People move; it is a fact of modern life. Sometimes it is due to school or work needs, sometimes it is to care for ailing family members, and sometimes it is just for a change of pace. But when a child of divorced or never-married parents is involved, custody often becomes the ultimate factor in determining whether the move the parents are dreaming about actually takes place.
Many people don’t realize that the courts encourage parents to consult with each other regarding parenting arrangements before committing to a move, and as always, they are to consider the best interests of the child above their own. Sometimes that means divorced parents are not free to move as far away or as often as they would like to, but again, the courts’ view is that the best interest of the child comes first, regardless of the sacrifices that requires the parents to make. At a minimum, the parent intending to move (affectionately referred to in the field as the “move-away parent”) is required by law to give notice to the other parent no less than 30 days before a move. The notice needs to be in writing and sent by restricted, return-receipt requested mail. (Yes, the rule is that specific.) Move-Away Parents should send this written notice to their co-parent even if the other parent already knows, and proof of this notice should be kept safe, in case it is later needed to prove compliance with the rule. This notice requirement gives the other parent the chance to file a motion requesting that the Court prohibit or restrict the move.

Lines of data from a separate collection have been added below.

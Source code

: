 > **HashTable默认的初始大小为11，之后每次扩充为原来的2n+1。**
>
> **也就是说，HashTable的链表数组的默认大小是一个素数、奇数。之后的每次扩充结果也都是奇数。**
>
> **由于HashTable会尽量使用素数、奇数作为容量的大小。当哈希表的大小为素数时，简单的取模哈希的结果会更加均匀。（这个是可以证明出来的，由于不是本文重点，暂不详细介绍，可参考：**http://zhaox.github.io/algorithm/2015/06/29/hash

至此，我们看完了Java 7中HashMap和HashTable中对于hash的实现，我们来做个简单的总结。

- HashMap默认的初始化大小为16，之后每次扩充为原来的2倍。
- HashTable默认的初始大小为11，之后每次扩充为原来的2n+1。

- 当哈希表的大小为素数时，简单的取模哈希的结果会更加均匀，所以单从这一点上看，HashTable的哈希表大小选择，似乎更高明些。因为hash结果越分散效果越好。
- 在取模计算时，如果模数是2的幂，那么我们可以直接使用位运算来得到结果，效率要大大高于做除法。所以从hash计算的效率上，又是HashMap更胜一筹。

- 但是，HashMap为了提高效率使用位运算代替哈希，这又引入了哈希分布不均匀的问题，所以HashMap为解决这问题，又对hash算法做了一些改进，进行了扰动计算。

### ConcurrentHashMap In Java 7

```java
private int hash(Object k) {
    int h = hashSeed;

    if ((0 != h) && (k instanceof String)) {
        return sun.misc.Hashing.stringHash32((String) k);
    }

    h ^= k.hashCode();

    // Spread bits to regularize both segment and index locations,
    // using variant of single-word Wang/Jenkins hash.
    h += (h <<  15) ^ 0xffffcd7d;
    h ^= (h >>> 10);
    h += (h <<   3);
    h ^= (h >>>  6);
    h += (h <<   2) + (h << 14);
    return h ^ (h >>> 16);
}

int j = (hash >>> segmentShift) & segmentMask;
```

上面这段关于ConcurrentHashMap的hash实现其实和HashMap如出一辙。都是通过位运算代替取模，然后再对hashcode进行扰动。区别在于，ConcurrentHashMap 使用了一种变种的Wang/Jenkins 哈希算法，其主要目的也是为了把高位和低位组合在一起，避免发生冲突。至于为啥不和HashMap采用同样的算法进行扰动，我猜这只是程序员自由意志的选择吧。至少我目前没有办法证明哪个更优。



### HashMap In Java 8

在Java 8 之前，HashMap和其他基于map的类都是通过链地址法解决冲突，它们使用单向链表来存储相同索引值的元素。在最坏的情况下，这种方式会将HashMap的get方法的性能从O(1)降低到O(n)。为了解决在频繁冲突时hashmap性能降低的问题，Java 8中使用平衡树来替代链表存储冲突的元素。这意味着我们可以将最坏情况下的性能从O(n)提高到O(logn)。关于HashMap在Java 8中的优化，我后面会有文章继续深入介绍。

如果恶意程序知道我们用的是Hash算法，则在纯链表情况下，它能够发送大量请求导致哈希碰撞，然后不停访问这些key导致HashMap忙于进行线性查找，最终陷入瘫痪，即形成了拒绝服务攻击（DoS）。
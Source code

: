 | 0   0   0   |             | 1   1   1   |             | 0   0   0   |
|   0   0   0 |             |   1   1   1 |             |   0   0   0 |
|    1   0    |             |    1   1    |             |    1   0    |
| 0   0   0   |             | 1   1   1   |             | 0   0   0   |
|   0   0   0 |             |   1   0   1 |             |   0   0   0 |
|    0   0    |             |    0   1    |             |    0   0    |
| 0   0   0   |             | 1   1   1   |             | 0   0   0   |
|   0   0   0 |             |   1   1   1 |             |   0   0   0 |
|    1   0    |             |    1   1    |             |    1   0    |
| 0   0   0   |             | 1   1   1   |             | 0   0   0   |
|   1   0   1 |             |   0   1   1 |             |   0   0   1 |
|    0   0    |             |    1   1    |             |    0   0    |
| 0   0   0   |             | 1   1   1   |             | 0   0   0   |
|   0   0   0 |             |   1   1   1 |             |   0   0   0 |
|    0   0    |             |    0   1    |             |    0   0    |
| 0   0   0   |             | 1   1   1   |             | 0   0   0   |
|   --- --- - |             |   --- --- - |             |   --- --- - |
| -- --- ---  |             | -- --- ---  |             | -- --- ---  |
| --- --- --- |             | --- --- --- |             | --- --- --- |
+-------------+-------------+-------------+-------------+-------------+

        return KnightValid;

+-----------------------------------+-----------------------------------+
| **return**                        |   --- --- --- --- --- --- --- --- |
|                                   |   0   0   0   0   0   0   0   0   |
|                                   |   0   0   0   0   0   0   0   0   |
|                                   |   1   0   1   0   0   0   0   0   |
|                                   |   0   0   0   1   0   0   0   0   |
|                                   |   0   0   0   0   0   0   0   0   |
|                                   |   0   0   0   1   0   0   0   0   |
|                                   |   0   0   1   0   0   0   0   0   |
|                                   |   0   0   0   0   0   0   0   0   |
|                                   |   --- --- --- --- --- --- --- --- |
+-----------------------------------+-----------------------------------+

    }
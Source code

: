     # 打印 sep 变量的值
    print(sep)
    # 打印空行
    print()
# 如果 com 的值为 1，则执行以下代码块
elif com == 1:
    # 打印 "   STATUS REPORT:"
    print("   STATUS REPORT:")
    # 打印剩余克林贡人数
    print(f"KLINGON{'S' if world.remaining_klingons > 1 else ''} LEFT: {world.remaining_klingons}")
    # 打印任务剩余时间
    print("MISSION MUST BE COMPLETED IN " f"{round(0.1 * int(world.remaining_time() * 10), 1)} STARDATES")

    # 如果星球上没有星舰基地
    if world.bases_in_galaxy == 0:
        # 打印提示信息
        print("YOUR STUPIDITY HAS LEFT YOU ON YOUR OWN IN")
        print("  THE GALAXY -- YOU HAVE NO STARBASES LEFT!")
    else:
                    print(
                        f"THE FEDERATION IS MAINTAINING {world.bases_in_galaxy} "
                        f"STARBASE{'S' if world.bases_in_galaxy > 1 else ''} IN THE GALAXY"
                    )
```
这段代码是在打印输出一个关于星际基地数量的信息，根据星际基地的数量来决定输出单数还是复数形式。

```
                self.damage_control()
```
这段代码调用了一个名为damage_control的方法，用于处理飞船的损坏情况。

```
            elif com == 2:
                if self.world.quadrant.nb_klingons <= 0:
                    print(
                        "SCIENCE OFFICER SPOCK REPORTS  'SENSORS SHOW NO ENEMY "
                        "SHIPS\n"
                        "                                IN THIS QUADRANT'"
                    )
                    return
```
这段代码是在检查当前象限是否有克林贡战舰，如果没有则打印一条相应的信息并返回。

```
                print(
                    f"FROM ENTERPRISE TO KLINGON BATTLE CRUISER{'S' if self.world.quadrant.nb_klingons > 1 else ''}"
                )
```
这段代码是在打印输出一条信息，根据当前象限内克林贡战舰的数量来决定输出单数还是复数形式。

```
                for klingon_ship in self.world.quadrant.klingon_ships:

Normally, when a divorced parent moves, it is considered a material change of circumstances, enabling the Court to reconsider the custody and parenting time schedule; and sometimes the Court will even change the child’s residential parent, if it is in the child’s best interest. Some common factors that are considered when a parent wants to move is, first and foremost, what effect the move has on the best interest of the child, and the child’s relationship with the non-moving parent; the effect of the move on parenting time and child support (for instance, whether the move would reduce the non-moving parent’s time with the child, or place a significant financial burden on the non-moving parent just to exercise parenting time), and the impact on the child’s relationships with other people and interests in their lives (not just other relatives and friends, but their community and school, too). As I hinted at above, a move can also be a sufficient change in circumstances to warrant a modification of the child support order.
Long-distance parenting is certainly possible, especially with modern telecommunications and the internet, but there is no guarantee that the Court will allow the Move-Away Parent to take the child, or retain the same custody arrangement as before the move. One thing the parent wanting to move should know up front is whether they will still move even if they have to move alone, leaving the child behind.
Even something as seemingly-simple as moving to a new town for a job can have significant ramifications for divorced and never-married parents. Because these decisions are so difficult as the Court must carefully consider the effect it may have on the child, these cases are not quickly resolved, and may become quite expensive if entered into without proper consideration and planning ahead of time. That’s just one more reason why it is a good idea to have a qualified Kansas family law attorney assist you as issues arise throughout your co-parenting journey. You do not have to go it alone – contact us today!By Beth Crosland, J.D.Hillary Stirling, research assistant
These articles are for general informational use and do not constitute legal advice. Since laws change over time, it’s possible some articles are out of date and for that reason, we make no representation that the articles are fully accurate. For actual, up-to-date legal advice (including a free consultation), please contact us!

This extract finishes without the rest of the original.